» Task prompt
Below is a set of entries; give all of them again exactly.

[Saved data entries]
⟨
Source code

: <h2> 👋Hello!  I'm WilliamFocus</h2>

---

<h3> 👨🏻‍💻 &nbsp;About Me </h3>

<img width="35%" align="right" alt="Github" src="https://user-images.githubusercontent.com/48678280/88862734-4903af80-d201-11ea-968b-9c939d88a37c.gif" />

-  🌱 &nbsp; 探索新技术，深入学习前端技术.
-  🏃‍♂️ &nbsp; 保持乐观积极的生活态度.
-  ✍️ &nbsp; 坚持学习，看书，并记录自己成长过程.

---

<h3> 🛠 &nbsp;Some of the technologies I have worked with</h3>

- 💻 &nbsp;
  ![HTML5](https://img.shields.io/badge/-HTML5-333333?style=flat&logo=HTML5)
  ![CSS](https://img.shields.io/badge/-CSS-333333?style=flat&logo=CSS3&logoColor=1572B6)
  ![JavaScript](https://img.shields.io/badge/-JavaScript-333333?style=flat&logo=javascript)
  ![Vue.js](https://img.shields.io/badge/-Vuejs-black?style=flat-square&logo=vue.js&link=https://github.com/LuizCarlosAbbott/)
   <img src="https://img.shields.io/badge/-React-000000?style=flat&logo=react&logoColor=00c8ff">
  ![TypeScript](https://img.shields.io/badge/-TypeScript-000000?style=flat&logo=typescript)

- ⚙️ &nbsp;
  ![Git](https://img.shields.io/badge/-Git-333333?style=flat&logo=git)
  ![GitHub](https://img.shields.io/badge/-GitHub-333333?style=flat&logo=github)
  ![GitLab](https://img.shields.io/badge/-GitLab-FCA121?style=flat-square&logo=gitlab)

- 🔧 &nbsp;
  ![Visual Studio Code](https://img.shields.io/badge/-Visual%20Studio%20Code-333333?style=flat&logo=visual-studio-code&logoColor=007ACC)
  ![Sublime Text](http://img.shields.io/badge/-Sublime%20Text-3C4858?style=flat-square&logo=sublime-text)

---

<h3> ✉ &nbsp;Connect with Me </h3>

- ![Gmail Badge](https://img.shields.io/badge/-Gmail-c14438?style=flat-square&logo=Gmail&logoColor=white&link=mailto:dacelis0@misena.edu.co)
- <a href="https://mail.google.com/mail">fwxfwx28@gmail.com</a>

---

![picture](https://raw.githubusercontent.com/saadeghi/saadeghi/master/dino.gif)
⟩
» Final answer
Source code

: <h2> 👋Hello!  I'm WilliamFocus</h2>

---

<h3> 👨🏻‍💻 &nbsp;About Me </h3>

<img width="35%" align="right" alt="Github" src="https://user-images.githubusercontent.com/48678280/88862734-4903af80-d201-11ea-968b-9c939d88a37c.gif" />

-  🌱 &nbsp; 探索新技术，深入学习前端技术.
-  🏃‍♂️ &nbsp; 保持乐观积极的生活态度.
-  ✍️ &nbsp; 坚持学习，看书，并记录自己成长过程.

---

<h3> 🛠 &nbsp;Some of the technologies I have worked with</h3>

- 💻 &nbsp;
  ![HTML5](https://img.shields.io/badge/-HTML5-333333?style=flat&logo=HTML5)
  ![CSS](https://img.shields.io/badge/-CSS-333333?style=flat&logo=CSS3&logoColor=1572B6)
  ![JavaScript](https://img.shields.io/badge/-JavaScript-333333?style=flat&logo=javascript)
  ![Vue.js](https://img.shields.io/badge/-Vuejs-black?style=flat-square&logo=vue.js&link=https://github.com/LuizCarlosAbbott/)
   <img src="https://img.shields.io/badge/-React-000000?style=flat&logo=react&logoColor=00c8ff">
  ![TypeScript](https://img.shields.io/badge/-TypeScript-000000?style=flat&logo=typescript)

- ⚙️ &nbsp;
  ![Git](https://img.shields.io/badge/-Git-333333?style=flat&logo=git)
  ![GitHub](https://img.shields.io/badge/-GitHub-333333?style=flat&logo=github)
  ![GitLab](https://img.shields.io/badge/-GitLab-FCA121?style=flat-square&logo=gitlab)

- 🔧 &nbsp;
  ![Visual Studio Code](https://img.shields.io/badge/-Visual%20Studio%20Code-333333?style=flat&logo=visual-studio-code&logoColor=007ACC)
  ![Sublime Text](http://img.shields.io/badge/-Sublime%20Text-3C4858?style=flat-square&logo=sublime-text)

---

<h3> ✉ &nbsp;Connect with Me </h3>

- ![Gmail Badge](https://img.shields.io/badge/-Gmail-c14438?style=flat-square&logo=Gmail&logoColor=white&link=mailto:dacelis0@misena.edu.co)
- <a href="https://mail.google.com/mail">fwxfwx28@gmail.com</a>

---

![picture](https://raw.githubusercontent.com/saadeghi/saadeghi/master/dino.gif)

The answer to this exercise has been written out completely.